第429話 性格
「……味方、ですか?」
俺は首を傾げる
ここは姫川家なのだから、そんなものたくさんいるだろうに、と思ったからだ。
しかし考えてみると、この家から関東の学校にまで、ある種、厄介払いのように飛ばされている姫川会長の身の上を考えると……実家の中にあってすら、味方、とはっきり言える相手はほとんどいないのかもしれない。
そんなことを考える俺に、姫川会長は自嘲するように言う。
「ええ、味方。私のことを……ここに、姫川家にいる間だけ、裏切らない味方。だめかしら?」
「……というか、ここにいる間だけでいいのですか?」
こういうことは、普通、一生味方になってくれとかそういう話であるのが普通ではないだろうか。
一生が重すぎるにしても、基本的にはとかそれなりの期間とか。
それなのに、ここにいる間だけでいいという。
俺が……というか、佐藤太郎がここにいる期間はそれほど長くないとわかっているというのにだ。

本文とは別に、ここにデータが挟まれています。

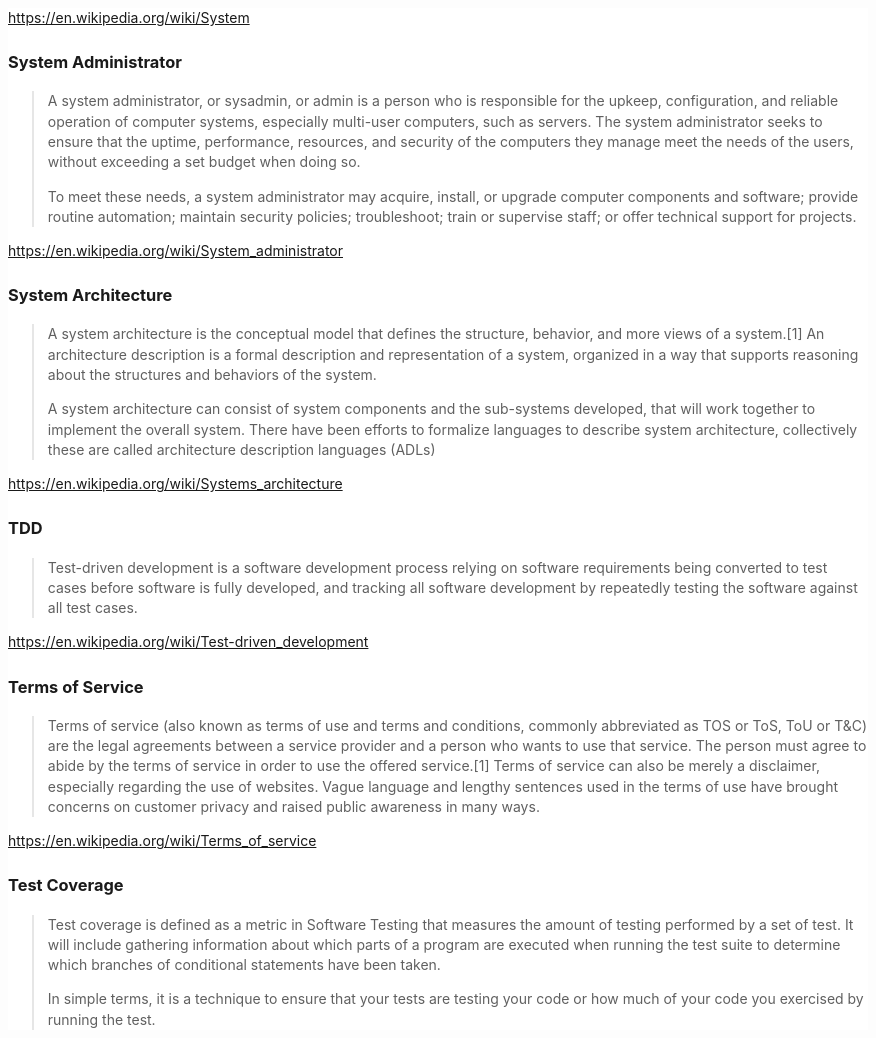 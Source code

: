 https://en.wikipedia.org/wiki/System

### System Administrator

> A system administrator, or sysadmin, or admin is a person who is responsible for the upkeep, configuration, and reliable operation of computer systems, especially multi-user computers, such as servers. The system administrator seeks to ensure that the uptime, performance, resources, and security of the computers they manage meet the needs of the users, without exceeding a set budget when doing so.
>
> To meet these needs, a system administrator may acquire, install, or upgrade computer components and software; provide routine automation; maintain security policies; troubleshoot; train or supervise staff; or offer technical support for projects.

https://en.wikipedia.org/wiki/System_administrator

### System Architecture

> A system architecture is the conceptual model that defines the structure, behavior, and more views of a system.[1] An architecture description is a formal description and representation of a system, organized in a way that supports reasoning about the structures and behaviors of the system.
>
> A system architecture can consist of system components and the sub-systems developed, that will work together to implement the overall system. There have been efforts to formalize languages to describe system architecture, collectively these are called architecture description languages (ADLs)

https://en.wikipedia.org/wiki/Systems_architecture

### TDD

> Test-driven development is a software development process relying on software requirements being converted to test cases before software is fully developed, and tracking all software development by repeatedly testing the software against all test cases.

https://en.wikipedia.org/wiki/Test-driven_development

### Terms of Service

> Terms of service (also known as terms of use and terms and conditions, commonly abbreviated as TOS or ToS, ToU or T&C) are the legal agreements between a service provider and a person who wants to use that service. The person must agree to abide by the terms of service in order to use the offered service.[1] Terms of service can also be merely a disclaimer, especially regarding the use of websites. Vague language and lengthy sentences used in the terms of use have brought concerns on customer privacy and raised public awareness in many ways.

https://en.wikipedia.org/wiki/Terms_of_service

### Test Coverage

> Test coverage is defined as a metric in Software Testing that measures the amount of testing performed by a set of test. It will include gathering information about which parts of a program are executed when running the test suite to determine which branches of conditional statements have been taken.
>
> In simple terms, it is a technique to ensure that your tests are testing your code or how much of your code you exercised by running the test.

あくまでも、呪術師佐藤太郎は、土御門家からの補助人員に過ぎないからな。
だから不思議だった。
そんな俺に姫川会長は言う。
「ええ、それで構わないわ」
「なぜ?」
「土御門家から来てくれた人たちが戻る頃には……多分、趨勢が決まってるでしょうからね。その時にはもう、味方がどうこう言ったってしょうがなくなっていると思うから」
「うーん?」
どういうことだろう。
姫川会長は続ける。
「貴方も少しくらいどこかで聞いてるかもしれないけど……今、姫川家では、後継者争いで忙しくてね。人手不足なのは、この間の大妖退治での地力低下以外に、そこにも原因があるの」
「少しだけ聞きましたが……」
実際には結構聞いた、ということになるだろう。
紫乃から詳しくだ。
ただし、それでも人間関係の話だから、そればかりは本人たちの近くで色々と観察してみないとはっきりしないということで来ている。
そんなこと、いきなり言うわけにはいかないけどな。
まだ俺は佐藤太郎であるのだから。
「やっぱり、外にも漏れてるのね……」
「ええと……葵様は、後継者になられたいのですか?」
「何よ、おかしいと思うの?」
「いいえ、そう言うわけではないのですが……こうして話してみるに、あまりそういった地位にこだわるようなタイプには思えないもので……」
ここで話したことだけじゃなくて、もちろん学校での彼女の行動とか見てもな。
一見、会長の地位にこだわっていたように見えるが、咲耶に負けたらそれすら素直に譲り渡そうとするようなところがあった。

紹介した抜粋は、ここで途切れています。